Looking for the city which has foundations, whose architect and builder is God

Sunday, November 18, 2012

A rout of 25 snails. I counted them. I bet you didn't know a group of snails is termed a “rout.” I didn't.

As I walked in the park on the warm November day, I saw a snail on the trail. This portion of the trail is a forty wide steep hill created for soap box derby races. I walk there often, and had never seen a snail. It piqued my interest, so I stopped to look. The snail was just beginning its journey across the pavement. Thoughts went through my mind... “How long would it take to get across?” “Will someone step on it?” “Should I help it?” I decided to not interfere, and continued my walk. But soon I saw another, and then another in various stages of progression of their migration. There were twenty five within about 50 yards.
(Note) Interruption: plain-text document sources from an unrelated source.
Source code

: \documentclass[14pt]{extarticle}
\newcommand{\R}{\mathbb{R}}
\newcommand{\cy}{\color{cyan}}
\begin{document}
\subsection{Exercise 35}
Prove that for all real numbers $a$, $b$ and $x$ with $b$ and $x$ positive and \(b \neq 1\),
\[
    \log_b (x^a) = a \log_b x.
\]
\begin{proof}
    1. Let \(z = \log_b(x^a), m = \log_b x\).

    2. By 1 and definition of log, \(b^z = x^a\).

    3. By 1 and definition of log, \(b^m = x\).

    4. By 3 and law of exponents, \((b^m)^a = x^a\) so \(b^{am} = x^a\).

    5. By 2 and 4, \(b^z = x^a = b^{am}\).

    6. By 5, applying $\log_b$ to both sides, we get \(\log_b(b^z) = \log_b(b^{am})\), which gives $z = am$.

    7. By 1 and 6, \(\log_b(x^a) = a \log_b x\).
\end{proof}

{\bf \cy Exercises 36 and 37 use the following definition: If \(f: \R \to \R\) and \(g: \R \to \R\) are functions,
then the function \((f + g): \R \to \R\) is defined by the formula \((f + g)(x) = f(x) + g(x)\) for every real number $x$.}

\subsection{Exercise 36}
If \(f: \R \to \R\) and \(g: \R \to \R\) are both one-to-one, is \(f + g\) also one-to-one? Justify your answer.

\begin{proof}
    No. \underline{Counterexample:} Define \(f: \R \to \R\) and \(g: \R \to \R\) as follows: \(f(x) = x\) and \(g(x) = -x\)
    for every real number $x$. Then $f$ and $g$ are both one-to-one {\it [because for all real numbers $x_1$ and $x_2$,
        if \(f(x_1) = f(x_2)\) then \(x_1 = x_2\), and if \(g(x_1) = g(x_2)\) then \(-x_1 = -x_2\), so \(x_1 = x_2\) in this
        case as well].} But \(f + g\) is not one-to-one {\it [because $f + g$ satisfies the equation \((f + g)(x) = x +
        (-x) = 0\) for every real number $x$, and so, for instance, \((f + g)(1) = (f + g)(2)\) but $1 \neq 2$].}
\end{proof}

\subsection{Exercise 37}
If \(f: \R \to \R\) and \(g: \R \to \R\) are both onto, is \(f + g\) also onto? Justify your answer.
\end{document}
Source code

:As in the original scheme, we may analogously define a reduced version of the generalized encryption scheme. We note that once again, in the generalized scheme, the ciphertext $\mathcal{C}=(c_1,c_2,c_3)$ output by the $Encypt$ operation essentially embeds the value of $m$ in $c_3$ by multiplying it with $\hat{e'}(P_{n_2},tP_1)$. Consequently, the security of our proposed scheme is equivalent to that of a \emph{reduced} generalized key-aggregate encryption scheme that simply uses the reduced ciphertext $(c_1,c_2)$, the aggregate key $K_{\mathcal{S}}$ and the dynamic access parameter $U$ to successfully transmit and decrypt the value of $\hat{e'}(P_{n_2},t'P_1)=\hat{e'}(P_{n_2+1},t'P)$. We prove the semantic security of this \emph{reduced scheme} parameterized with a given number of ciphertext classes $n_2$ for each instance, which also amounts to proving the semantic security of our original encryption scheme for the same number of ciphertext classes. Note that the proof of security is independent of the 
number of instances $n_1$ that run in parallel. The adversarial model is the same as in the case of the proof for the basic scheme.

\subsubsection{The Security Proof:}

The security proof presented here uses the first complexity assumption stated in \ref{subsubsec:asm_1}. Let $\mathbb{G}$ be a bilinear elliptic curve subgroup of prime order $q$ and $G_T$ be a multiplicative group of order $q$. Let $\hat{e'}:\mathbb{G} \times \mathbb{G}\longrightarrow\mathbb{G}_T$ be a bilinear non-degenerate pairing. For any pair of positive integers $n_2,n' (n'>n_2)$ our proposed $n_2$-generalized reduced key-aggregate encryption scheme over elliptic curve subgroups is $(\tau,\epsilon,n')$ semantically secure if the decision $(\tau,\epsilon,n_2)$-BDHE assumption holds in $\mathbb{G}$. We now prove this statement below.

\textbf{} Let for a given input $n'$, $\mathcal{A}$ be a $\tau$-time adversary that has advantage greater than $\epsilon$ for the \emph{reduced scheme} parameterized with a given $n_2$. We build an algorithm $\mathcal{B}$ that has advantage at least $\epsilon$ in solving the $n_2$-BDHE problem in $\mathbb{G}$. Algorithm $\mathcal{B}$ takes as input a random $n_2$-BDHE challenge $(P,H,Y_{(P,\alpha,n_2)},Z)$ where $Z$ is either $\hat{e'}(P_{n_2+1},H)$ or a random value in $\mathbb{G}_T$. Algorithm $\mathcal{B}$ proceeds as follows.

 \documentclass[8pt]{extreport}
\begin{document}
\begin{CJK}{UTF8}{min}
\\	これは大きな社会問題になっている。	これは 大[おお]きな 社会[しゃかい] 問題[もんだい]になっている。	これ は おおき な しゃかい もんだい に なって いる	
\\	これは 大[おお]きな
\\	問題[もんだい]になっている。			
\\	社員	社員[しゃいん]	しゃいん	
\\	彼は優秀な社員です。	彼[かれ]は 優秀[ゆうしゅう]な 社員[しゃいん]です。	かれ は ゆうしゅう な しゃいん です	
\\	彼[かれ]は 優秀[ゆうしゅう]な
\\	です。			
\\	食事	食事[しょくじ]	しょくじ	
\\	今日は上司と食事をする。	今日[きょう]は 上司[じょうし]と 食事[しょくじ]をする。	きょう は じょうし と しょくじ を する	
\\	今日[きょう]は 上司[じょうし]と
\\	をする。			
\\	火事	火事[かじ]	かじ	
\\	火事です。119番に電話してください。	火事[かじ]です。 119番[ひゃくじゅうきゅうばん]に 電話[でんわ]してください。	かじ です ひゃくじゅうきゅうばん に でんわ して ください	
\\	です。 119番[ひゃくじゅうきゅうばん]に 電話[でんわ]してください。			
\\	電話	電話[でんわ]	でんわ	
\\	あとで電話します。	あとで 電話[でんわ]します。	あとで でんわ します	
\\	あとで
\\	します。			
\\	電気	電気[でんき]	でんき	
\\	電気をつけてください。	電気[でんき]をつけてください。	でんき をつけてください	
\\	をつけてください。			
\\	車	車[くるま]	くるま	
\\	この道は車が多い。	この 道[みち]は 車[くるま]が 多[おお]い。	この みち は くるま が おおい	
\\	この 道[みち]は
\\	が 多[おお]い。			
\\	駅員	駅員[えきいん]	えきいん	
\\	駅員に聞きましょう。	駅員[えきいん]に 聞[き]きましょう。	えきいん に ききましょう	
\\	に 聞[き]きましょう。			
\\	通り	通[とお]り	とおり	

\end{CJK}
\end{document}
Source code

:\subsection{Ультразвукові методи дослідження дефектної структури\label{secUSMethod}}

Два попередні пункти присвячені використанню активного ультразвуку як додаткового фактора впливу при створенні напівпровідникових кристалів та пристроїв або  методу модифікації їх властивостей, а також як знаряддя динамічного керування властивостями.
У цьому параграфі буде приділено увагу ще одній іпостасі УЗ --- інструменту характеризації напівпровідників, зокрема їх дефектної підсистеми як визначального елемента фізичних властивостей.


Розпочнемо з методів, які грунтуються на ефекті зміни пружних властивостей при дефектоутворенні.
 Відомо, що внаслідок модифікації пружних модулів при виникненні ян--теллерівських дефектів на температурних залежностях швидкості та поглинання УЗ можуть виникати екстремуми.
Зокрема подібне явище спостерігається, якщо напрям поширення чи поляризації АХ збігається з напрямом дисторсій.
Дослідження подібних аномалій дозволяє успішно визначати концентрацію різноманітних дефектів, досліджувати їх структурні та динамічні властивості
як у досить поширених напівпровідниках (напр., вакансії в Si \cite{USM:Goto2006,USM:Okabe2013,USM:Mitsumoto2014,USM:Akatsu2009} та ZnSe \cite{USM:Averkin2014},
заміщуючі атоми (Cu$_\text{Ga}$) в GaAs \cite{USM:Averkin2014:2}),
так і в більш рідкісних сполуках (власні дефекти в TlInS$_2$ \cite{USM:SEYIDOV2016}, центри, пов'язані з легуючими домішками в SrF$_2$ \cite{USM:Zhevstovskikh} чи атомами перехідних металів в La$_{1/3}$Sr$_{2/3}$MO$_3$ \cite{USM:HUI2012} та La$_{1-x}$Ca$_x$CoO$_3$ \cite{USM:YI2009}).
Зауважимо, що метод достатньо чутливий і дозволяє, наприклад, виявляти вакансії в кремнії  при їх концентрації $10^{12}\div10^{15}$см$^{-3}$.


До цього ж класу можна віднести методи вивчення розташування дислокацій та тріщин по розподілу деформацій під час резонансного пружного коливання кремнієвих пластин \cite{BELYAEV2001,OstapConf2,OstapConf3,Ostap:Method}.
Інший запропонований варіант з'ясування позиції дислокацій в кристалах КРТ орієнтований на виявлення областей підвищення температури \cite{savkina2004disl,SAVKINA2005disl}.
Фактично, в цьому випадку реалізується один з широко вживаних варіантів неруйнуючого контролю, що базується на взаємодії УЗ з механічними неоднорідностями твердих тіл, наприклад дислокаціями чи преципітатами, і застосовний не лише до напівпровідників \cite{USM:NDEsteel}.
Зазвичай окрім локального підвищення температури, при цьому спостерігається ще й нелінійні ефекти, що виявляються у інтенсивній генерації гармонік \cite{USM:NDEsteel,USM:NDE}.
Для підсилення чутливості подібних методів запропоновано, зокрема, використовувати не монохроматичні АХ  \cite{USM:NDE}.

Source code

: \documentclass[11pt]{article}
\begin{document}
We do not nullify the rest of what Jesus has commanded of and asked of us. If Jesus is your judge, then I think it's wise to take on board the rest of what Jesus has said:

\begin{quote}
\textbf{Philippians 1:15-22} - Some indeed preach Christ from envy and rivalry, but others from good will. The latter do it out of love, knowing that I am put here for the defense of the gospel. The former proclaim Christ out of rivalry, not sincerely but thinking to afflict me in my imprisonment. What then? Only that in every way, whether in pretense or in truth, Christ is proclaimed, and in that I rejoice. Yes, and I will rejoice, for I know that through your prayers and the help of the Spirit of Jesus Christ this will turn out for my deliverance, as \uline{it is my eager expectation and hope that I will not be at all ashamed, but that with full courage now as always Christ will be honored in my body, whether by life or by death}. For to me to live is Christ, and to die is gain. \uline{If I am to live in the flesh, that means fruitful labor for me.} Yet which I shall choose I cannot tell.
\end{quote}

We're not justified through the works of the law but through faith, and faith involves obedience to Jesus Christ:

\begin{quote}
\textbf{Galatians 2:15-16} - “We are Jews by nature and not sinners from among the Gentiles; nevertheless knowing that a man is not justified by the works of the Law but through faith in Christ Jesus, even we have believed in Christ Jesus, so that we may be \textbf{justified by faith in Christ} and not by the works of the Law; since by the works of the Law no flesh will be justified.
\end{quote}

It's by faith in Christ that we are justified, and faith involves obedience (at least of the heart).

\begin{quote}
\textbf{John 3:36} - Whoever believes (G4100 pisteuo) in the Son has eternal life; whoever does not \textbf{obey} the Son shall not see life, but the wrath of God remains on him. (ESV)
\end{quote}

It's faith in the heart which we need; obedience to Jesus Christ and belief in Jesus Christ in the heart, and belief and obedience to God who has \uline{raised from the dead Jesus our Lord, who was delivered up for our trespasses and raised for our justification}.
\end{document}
Who knows what's in the mind of a snail? One or two making the journey would seem random, but 25 within a short distance to me implies that there was some need or instinct compelling them. Something entirely hidden from me. I've been thinking about them ever since.

I feel more than a bit like one of those snails. I know I cannot stay where I am. I must move--not in a geographic sense—but in spiritual mindset. That spiritual mindset—geography—has been a committed faith from an American perspective. God and country. Freedom. Comfort. Prosperity. My wants and needs. Compromising truth and obedience with small accommodations. But like the snail, I know without knowing that I cannot stay.

I don't know the future, but I feel I/we are unprepared for it. I fear we are the ten virgins in Jesus' parable who ran out of oil while waiting for the bridegroom. They waited too long and it was too late. I fear we are like Peter. Jesus warned Peter that he would deny Him three times, and Peter scoffed. After Jesus was arrested, it's said of Peter that he “followed at a distance.” And the denials came.

My choice is simple. Though always unable and often lacking commitment, I will follow Him. When He tells me of my weakness, I will listen and come closer. Though unprepared, I will ask to be prepared; to be filled with His Spirit and wisdom. Though the journey is too hard and too far, I will begin. Like a snail crossing a forty foot wide path, I will go slowly, with no guaranty of completing the journey. In a sea of asphalt, I may lose my way. I may be stepped on and crushed; or run over, entirely unnoticed and insignificant. But I will.

Will you? We can be a rout of snails. We can be the Church—the unlikely and unable following Jesus to a promise we cannot see with a hope beyond words.